We study automated security response for an IT infrastructure and formulate the interaction between an attacker and a defender as a partially observed, non-stationary game. We relax the standard assumption that the game model is correctly specified and consider that each player has a probabilistic conjecture about the model, which may be misspecified in the sense that the true model has probability 0. This formulation allows us to capture uncertainty about the infrastructure and the intents of the players. To learn effective game strategies online, we design a novel method where a player iteratively adapts its conjecture using Bayesian learning and updates its strategy through rollout. We prove that the conjectures converge to best fits, and we provide a bound on the performance improvement that rollout enables with a conjectured model. To characterize the steady state of the game, we propose a variant of the Berk-Nash equilibrium. We present our method through an advanced persistent threat use case. Simulation studies based on testbed measurements show that our method produces effective security strategies that adapt to a changing environment. We also find that our method enables faster convergence than current reinforcement learning techniques.

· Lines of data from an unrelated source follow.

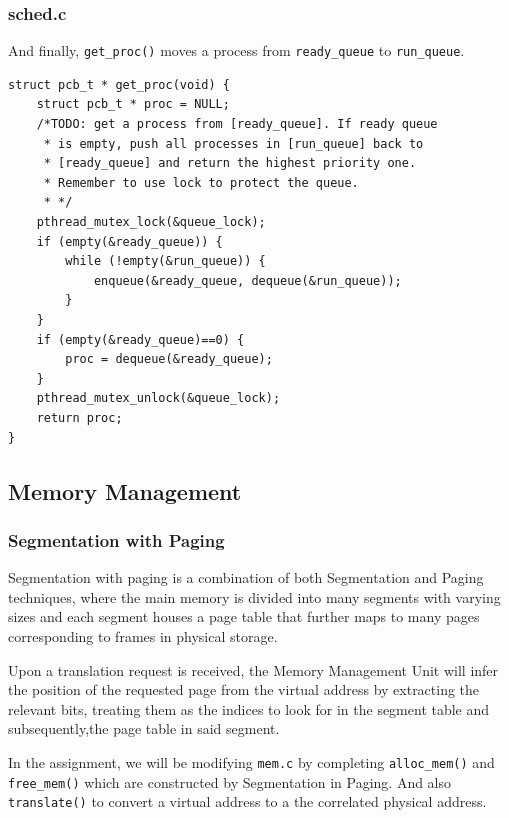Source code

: \documentclass[a4paper]{article}
\numberwithin{equation}{section}
\begin{document}
\subsubsection{sched.c}

And finally, \texttt{get_proc()} moves a process from \texttt{ready_queue} to \texttt{run_queue}.
\begin{mdframed}[leftline=true,rightline=true,backgroundcolor=blue!10,nobreak=true]
  \begin{verbatim}
struct pcb_t * get_proc(void) {
	struct pcb_t * proc = NULL;
	/*TODO: get a process from [ready_queue]. If ready queue
	 * is empty, push all processes in [run_queue] back to
	 * [ready_queue] and return the highest priority one.
	 * Remember to use lock to protect the queue.
	 * */
	pthread_mutex_lock(&queue_lock);
	if (empty(&ready_queue)) {
		while (!empty(&run_queue)) {
			enqueue(&ready_queue, dequeue(&run_queue));
		}
	}
	if (empty(&ready_queue)==0) {
		proc = dequeue(&ready_queue);
	}
	pthread_mutex_unlock(&queue_lock);
	return proc;
}
  \end{verbatim}
\end{mdframed}

\subsection{Memory Management}
\subsubsection{Segmentation with Paging}
Segmentation with paging is a combination of both Segmentation and Paging techniques, where the main memory is divided into many segments with varying sizes and each segment houses a page table that further maps to many pages corresponding to frames in physical storage.

Upon a translation request is received, the Memory Management Unit will infer the position of the requested page from the virtual address by extracting the relevant bits, treating them as the indices to look for in the segment table and subsequently,the page table in said segment.

In the assignment, we will be modifying \texttt{mem.c} by completing \texttt{alloc_mem()} and \texttt{free_mem()} which are constructed by Segmentation in Paging. And also \texttt{translate()} to convert a virtual address to a the correlated physical address.
\end{document}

翻译：我们研究面向IT基础设施的自动化安全响应，并将攻击者与防御者之间的交互建模为部分可观测的非平稳博弈。我们放宽了博弈模型需正确设定的标准假设，考虑每个参与者对模型持有概率性猜想，该猜想可能被错误指定（即真实模型概率为零）。这一建模方式使我们能够刻画基础设施的不确定性以及参与者的意图。为了在线学习有效的博弈策略，我们设计了一种新颖方法：参与者通过贝叶斯学习迭代调整其猜想，并通过滚动时域控制更新策略。我们证明猜想将收敛至最优拟合，并给出了基于猜想模型进行滚动控制所能实现的性能改进上界。为表征博弈的稳态，我们提出了Berk-Nash均衡的变体。通过高级持续性威胁用例展示了该方法。基于测试平台测量的仿真研究表明，我们的方法能产生适应动态环境的有效安全策略，且与传统强化学习方法相比具有更快的收敛速度。